Quinto, que nuestras palabras dialectales se encuentran muy cercanas
al medio natural del hombre, hasta el punto de que muchas de ellas no son
otra cosa que extensiones semánticas del vocabulario más primario. Así,
las voces matadura «llaga o herida que se hace una bestia» y majalulo
«camello joven», por ejemplo, exclusivas en principio del mundo animal,
han extendido en Canarias su significación al ámbito humano, al designar
también «llaga o herida que se hace una persona» y «persona torpe y de
movimientos lentos», respectivamente.
Sexto, que, dentro del español canario, existe una sólida unidad histórica,
de tal manera que, para explicar determinadas voces de las islas centrales,
había que acudir al vocabulario de las islas periféricas, donde casi
siempre encontrábamos las variantes más antiguas de las voces que estudiábamos.
Es el caso del canarismos general hadario «holgazán», que presenta
en Fuerteventura la variante/a<¿ano, la más próxima a su étimo latino.
En este aspecto, Gran Canaria se manifiesta como la isla
lingüísticamente más innovadora del archipiélago.
Séptimo, que, antes que un vocabulario marginal, argótico o meramente
oral, como suponen algunas personas, nuestras palabras regionales
gozan de un cierto cultivo literario -como se demuestra en la documentación
desplagada en los distintos artículos del trabajo-, que, al explorar sus
riquísimas posibilidades semánticas y formales, ha contribuido a su desarrollo
y enriquecimiento. En efecto, mucho de este vocabulario se encuentra
presente tanto en la obra de nuestros primeros cronistas (Alonso de
Espinosa, Abreu Galindo, Núñez de la Peña, etc.) como en la de nuestros
escritores contemporáneos Unamuno, Quesada, Aldecoa, Isaac de Vega,
Rafael Arozarena, Luis León B arreto, Luis Alemany, Juan Pedro Castañe-
326
da, etc., pasando por los clásicos y neoclásicos Cairasco, Viana, Iriarte,
Viera (tal vez la persona que más hizo por nuestras palabras, en su esplendido
Diccionario de historia natural de las Islas Canarias), etc. Y esto, sin
contar con que muchas de nuestras voces isleñas prestadas, particularmente
los portuguesismos, son voces que tienen un secular cultivo literario en
las lenguas de origen. Es lo que determina que a un canario le pueda resultar
tan familiar el vocabulario de la obra de Quental, Raúl Brandáo o Sara-mago.

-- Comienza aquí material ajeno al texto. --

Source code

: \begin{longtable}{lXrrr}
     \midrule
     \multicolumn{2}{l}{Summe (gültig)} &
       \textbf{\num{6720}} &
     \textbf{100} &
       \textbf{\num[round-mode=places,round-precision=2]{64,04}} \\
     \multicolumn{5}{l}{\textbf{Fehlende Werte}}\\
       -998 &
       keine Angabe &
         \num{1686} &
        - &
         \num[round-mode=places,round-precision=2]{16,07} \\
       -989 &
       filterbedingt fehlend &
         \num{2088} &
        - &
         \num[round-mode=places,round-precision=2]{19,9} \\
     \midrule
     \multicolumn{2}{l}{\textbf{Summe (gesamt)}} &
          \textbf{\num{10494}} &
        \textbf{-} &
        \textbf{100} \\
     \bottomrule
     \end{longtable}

En la aventura de alumbrar el presente de nuestras palabras a partir de
sus antecedentes históricos, no nos hemos encontrado solos, sino que
hemos contado -como no podía ser de otra forma- con los trabajos de
todas las personas que nos han precedido en el estudio del vocabulario
regional canario, desde el citado Viera, Álvarez Rixo o Maffiote hasta
nuestros dialectólogos más jóvenes, pasando por Wolfel, Steffen, Pérez
Vidal, Juan Régulo, Manuel Alvar, Pancho Guerra, Francisco Navarro, etc.
Aparte de esto, nos sirvió de gran ayuda el nunca suficientemente ponderado
Diccionario crítico-etimológico de la lengua castellana, de Joan
Corominas, que no dudamos en calificar como el mejor etimólogo canario.

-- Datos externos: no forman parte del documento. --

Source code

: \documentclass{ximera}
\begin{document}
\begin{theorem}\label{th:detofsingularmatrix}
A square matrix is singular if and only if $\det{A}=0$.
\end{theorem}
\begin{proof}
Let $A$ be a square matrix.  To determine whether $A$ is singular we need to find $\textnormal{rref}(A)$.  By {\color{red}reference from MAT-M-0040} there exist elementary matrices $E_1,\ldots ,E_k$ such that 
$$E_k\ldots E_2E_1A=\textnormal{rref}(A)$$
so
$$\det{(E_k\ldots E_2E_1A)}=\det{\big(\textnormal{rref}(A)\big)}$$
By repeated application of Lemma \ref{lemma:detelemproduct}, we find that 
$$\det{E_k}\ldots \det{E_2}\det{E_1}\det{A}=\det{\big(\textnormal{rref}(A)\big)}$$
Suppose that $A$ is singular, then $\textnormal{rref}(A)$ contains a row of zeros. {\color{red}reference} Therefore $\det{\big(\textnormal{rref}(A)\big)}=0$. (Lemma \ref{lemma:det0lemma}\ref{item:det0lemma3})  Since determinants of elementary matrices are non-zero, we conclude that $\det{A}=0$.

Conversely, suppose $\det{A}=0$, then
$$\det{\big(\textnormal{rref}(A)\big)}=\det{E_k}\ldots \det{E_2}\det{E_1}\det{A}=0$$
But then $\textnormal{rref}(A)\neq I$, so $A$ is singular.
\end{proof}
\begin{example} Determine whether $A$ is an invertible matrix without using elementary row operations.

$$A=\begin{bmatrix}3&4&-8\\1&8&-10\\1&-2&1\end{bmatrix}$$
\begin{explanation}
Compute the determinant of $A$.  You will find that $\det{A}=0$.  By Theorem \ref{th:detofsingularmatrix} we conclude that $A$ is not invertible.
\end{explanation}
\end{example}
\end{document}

A todos ellos, a Bea y a Goretti, que ficharon gran parte del material documental
desplegado en la obra, a Ángel Marrero Alayón, Viceconsejero de
Cultura y Deporte del Gobierno Autónomo, que tomó la decisión de publicar
este diccionario, a Francisco Guerra, que gestionó su impresión, a Bernardo
Chevilly, que cuidó primorosamente la edición, a los presentadores
y a ustedes que me honran con su presencia esta tarde, quiero dejar aquí
constancia pública de mi más sincero agradecimiento.